Last night I held my very first real lab this semester, lab 1.

The single worst thing is, it had to be online. Fall semester last year
was offline, but this one only lasted four hours before campus imposed
a lockdown and forced us online. I cannot overstate how disruptive this
is. I was about to speak shit of some people but my lawyer advised me not
to.

## Gather All Students Challenge (Impossible)

Before the lab I needed to ensure everyone was on our self-hosted Gitea
and Mattermost in the department server. They were not. It simply was not
possible to get everyone to follow steps as simple as clicking an invite
link, even if we four TAs together held three lab 0 sessions last week to
help them sign up on each of them. We even sent a Canvas annoucement.
Guess how many didn't listen?

5 out of 83.

Yeah, it's natural to forget things in the first days of university,
especially in such turbulent times. But guess how many remain unreachable
even after we sent them a personal email?

2.

_Well guess you don't care about this course then_

As a result, at the beginning of the lab, several homework groups were
lacking a member. There are supposed to be four. One even lacked two.

## Attendance and Atmosphere

Attendance was not great.
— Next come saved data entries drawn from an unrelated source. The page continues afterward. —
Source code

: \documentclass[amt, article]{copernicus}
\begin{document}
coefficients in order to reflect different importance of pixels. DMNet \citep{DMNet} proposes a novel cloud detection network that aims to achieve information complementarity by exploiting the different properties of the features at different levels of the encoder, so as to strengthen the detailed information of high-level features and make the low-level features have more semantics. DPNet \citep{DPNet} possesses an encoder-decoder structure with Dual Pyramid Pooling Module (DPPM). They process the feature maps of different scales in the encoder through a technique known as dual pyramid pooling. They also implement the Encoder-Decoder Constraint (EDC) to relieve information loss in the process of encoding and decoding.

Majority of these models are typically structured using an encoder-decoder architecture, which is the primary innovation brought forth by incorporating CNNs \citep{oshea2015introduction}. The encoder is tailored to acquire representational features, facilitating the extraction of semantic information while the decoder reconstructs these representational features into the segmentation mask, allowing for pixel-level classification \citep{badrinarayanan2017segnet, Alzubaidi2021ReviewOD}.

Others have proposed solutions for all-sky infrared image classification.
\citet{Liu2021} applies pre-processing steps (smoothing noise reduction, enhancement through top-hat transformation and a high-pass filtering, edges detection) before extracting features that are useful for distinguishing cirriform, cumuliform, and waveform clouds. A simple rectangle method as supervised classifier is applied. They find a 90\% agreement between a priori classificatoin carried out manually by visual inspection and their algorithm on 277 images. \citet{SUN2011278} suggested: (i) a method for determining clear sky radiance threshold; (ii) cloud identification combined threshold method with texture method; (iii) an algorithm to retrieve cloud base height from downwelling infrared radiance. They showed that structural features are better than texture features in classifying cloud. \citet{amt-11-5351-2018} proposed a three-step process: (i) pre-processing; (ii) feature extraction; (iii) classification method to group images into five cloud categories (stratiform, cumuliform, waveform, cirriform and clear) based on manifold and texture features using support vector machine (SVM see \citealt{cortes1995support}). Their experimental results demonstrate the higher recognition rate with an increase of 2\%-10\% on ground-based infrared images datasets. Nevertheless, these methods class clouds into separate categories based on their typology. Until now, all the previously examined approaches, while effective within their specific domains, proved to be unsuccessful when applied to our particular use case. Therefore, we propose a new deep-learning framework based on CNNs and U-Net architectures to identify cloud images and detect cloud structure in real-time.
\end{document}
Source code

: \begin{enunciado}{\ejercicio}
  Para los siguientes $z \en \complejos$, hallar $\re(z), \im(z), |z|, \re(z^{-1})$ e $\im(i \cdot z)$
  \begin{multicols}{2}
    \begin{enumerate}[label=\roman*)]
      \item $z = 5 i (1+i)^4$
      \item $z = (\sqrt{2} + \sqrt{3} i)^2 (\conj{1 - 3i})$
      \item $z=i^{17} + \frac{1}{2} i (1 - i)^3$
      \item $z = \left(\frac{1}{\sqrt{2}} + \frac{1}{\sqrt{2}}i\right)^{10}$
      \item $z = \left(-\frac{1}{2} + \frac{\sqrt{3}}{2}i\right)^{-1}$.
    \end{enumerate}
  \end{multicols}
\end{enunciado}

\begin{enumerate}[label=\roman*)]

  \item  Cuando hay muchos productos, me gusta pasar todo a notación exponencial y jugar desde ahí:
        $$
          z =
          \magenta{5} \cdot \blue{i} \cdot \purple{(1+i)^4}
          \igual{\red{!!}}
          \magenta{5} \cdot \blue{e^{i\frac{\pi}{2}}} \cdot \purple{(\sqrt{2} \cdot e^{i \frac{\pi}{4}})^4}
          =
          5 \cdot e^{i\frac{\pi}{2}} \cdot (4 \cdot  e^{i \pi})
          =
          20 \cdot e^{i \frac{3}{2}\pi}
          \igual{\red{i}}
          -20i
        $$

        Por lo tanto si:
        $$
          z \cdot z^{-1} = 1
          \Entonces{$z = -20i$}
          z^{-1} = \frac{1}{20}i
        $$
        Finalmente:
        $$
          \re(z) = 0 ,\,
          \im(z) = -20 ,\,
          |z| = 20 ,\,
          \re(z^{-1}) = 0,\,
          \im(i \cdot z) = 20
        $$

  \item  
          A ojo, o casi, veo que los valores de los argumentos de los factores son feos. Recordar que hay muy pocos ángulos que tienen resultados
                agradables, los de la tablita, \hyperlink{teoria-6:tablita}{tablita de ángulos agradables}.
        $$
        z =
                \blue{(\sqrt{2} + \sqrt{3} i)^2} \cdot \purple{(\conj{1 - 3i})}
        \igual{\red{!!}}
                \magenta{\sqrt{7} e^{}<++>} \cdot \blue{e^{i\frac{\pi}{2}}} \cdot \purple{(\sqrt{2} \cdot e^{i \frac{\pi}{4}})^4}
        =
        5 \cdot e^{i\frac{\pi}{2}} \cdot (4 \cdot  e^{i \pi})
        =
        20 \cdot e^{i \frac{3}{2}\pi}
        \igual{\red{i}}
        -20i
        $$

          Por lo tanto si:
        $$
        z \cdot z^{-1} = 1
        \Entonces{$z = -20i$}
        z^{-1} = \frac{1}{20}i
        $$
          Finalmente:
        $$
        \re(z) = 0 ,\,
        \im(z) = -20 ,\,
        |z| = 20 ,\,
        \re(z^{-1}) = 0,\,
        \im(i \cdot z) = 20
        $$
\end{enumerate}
I expected 27 students; 15 showed up on time. At
the peak there were about 20.

I tried using sketches and puns to cheer up the atmosphere, but you can't
really expect anything online. I was virtually talking into a vacuum, but
I don't mind. I am not paid enough to.

## Git, Gitea, and Getting everyone confused

Online labs are just _amazing_. Nothing feels better than helping
a clueless student to figure out what an error message means. Via Zoom. In
the chatbox. Where a message takes a dozen seconds to write and another
dozen to read. Just _fantastic_.

I asked every attendee to set up their git repos and follow a tutorial
that past TAs wrote. It's about submitting a hypothetical homework, h0.
I spent half an hour demonstrating, then gave them another half hour to
follow it. The git part involves:

- `git clone`
- `git checkout`
- `git add`
- `git commit`
- `git push`

And gitea:

- Opening PRs
- Assigning teammates
- Reviewing PRs
- Merging PRs
- Releasing

Rudimentary, yes, but most of who I'm talking to were completely fresh to
git. So many students had zero idea what I was doing, let alone what they
should do.

![Zoom chatbox. An attendee says "Ummmm.....I don't understand what we are
doing from the beginning to now..." and five more say "+1"](img/vg151_lab1/lab1_dont_understand.png)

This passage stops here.